Write the entries below again, precisely as they appear.

**Records contained in a dataset**
────────────────────────────────────────

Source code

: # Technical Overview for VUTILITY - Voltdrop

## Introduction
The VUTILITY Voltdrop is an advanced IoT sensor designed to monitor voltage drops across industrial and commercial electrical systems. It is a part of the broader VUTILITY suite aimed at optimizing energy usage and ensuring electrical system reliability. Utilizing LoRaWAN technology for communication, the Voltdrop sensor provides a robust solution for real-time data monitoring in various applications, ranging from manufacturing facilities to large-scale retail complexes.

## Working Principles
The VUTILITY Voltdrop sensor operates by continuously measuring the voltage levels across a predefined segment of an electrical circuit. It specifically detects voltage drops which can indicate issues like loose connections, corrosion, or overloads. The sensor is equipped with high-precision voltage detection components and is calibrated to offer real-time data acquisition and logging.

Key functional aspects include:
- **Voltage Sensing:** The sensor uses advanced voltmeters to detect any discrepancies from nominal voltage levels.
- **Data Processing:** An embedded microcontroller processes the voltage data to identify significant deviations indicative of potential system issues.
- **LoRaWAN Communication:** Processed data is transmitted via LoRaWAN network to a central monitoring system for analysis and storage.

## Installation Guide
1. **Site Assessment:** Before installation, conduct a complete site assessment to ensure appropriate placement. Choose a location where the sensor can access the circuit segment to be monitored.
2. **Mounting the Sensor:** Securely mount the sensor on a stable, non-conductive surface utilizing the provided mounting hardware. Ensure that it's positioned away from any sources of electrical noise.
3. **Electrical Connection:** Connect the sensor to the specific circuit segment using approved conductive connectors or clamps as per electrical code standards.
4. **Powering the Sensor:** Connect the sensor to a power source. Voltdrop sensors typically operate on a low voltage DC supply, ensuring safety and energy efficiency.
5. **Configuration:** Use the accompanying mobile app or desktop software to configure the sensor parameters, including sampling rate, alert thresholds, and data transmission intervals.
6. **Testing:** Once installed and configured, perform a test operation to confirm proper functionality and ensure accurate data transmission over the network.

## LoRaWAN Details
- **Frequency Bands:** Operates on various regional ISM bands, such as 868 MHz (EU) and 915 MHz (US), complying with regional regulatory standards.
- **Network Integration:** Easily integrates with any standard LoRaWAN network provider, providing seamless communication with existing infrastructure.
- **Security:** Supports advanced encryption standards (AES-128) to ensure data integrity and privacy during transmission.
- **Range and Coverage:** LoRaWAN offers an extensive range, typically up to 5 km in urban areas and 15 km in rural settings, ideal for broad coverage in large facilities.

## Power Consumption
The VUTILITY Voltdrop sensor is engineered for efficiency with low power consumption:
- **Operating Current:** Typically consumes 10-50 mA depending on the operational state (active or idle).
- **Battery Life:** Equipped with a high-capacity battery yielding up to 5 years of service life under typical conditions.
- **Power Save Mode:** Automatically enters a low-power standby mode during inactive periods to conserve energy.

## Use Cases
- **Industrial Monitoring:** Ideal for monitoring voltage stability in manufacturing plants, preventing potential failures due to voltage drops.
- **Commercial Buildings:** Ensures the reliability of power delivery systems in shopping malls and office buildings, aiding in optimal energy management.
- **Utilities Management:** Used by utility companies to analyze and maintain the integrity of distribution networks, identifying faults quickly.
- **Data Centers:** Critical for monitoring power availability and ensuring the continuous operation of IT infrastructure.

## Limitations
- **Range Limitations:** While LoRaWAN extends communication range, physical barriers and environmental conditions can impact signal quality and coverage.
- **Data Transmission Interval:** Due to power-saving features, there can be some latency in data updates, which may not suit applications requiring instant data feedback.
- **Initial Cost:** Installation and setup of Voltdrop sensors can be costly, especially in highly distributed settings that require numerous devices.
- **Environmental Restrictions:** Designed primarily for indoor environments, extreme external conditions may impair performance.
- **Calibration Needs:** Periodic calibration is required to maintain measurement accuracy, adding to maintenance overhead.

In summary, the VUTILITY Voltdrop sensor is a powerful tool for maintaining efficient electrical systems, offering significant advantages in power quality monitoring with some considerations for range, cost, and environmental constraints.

────────────────────────────────────────

**Solution to this task**
Source code

: # Technical Overview for VUTILITY - Voltdrop

## Introduction
The VUTILITY Voltdrop is an advanced IoT sensor designed to monitor voltage drops across industrial and commercial electrical systems. It is a part of the broader VUTILITY suite aimed at optimizing energy usage and ensuring electrical system reliability. Utilizing LoRaWAN technology for communication, the Voltdrop sensor provides a robust solution for real-time data monitoring in various applications, ranging from manufacturing facilities to large-scale retail complexes.

## Working Principles
The VUTILITY Voltdrop sensor operates by continuously measuring the voltage levels across a predefined segment of an electrical circuit. It specifically detects voltage drops which can indicate issues like loose connections, corrosion, or overloads. The sensor is equipped with high-precision voltage detection components and is calibrated to offer real-time data acquisition and logging.

Key functional aspects include:
- **Voltage Sensing:** The sensor uses advanced voltmeters to detect any discrepancies from nominal voltage levels.
- **Data Processing:** An embedded microcontroller processes the voltage data to identify significant deviations indicative of potential system issues.
- **LoRaWAN Communication:** Processed data is transmitted via LoRaWAN network to a central monitoring system for analysis and storage.

## Installation Guide
1. **Site Assessment:** Before installation, conduct a complete site assessment to ensure appropriate placement. Choose a location where the sensor can access the circuit segment to be monitored.
2. **Mounting the Sensor:** Securely mount the sensor on a stable, non-conductive surface utilizing the provided mounting hardware. Ensure that it's positioned away from any sources of electrical noise.
3. **Electrical Connection:** Connect the sensor to the specific circuit segment using approved conductive connectors or clamps as per electrical code standards.
4. **Powering the Sensor:** Connect the sensor to a power source. Voltdrop sensors typically operate on a low voltage DC supply, ensuring safety and energy efficiency.
5. **Configuration:** Use the accompanying mobile app or desktop software to configure the sensor parameters, including sampling rate, alert thresholds, and data transmission intervals.
6. **Testing:** Once installed and configured, perform a test operation to confirm proper functionality and ensure accurate data transmission over the network.

## LoRaWAN Details
- **Frequency Bands:** Operates on various regional ISM bands, such as 868 MHz (EU) and 915 MHz (US), complying with regional regulatory standards.
- **Network Integration:** Easily integrates with any standard LoRaWAN network provider, providing seamless communication with existing infrastructure.
- **Security:** Supports advanced encryption standards (AES-128) to ensure data integrity and privacy during transmission.
- **Range and Coverage:** LoRaWAN offers an extensive range, typically up to 5 km in urban areas and 15 km in rural settings, ideal for broad coverage in large facilities.

## Power Consumption
The VUTILITY Voltdrop sensor is engineered for efficiency with low power consumption:
- **Operating Current:** Typically consumes 10-50 mA depending on the operational state (active or idle).
- **Battery Life:** Equipped with a high-capacity battery yielding up to 5 years of service life under typical conditions.
- **Power Save Mode:** Automatically enters a low-power standby mode during inactive periods to conserve energy.

## Use Cases
- **Industrial Monitoring:** Ideal for monitoring voltage stability in manufacturing plants, preventing potential failures due to voltage drops.
- **Commercial Buildings:** Ensures the reliability of power delivery systems in shopping malls and office buildings, aiding in optimal energy management.
- **Utilities Management:** Used by utility companies to analyze and maintain the integrity of distribution networks, identifying faults quickly.
- **Data Centers:** Critical for monitoring power availability and ensuring the continuous operation of IT infrastructure.

## Limitations
- **Range Limitations:** While LoRaWAN extends communication range, physical barriers and environmental conditions can impact signal quality and coverage.
- **Data Transmission Interval:** Due to power-saving features, there can be some latency in data updates, which may not suit applications requiring instant data feedback.
- **Initial Cost:** Installation and setup of Voltdrop sensors can be costly, especially in highly distributed settings that require numerous devices.
- **Environmental Restrictions:** Designed primarily for indoor environments, extreme external conditions may impair performance.
- **Calibration Needs:** Periodic calibration is required to maintain measurement accuracy, adding to maintenance overhead.

In summary, the VUTILITY Voltdrop sensor is a powerful tool for maintaining efficient electrical systems, offering significant advantages in power quality monitoring with some considerations for range, cost, and environmental constraints.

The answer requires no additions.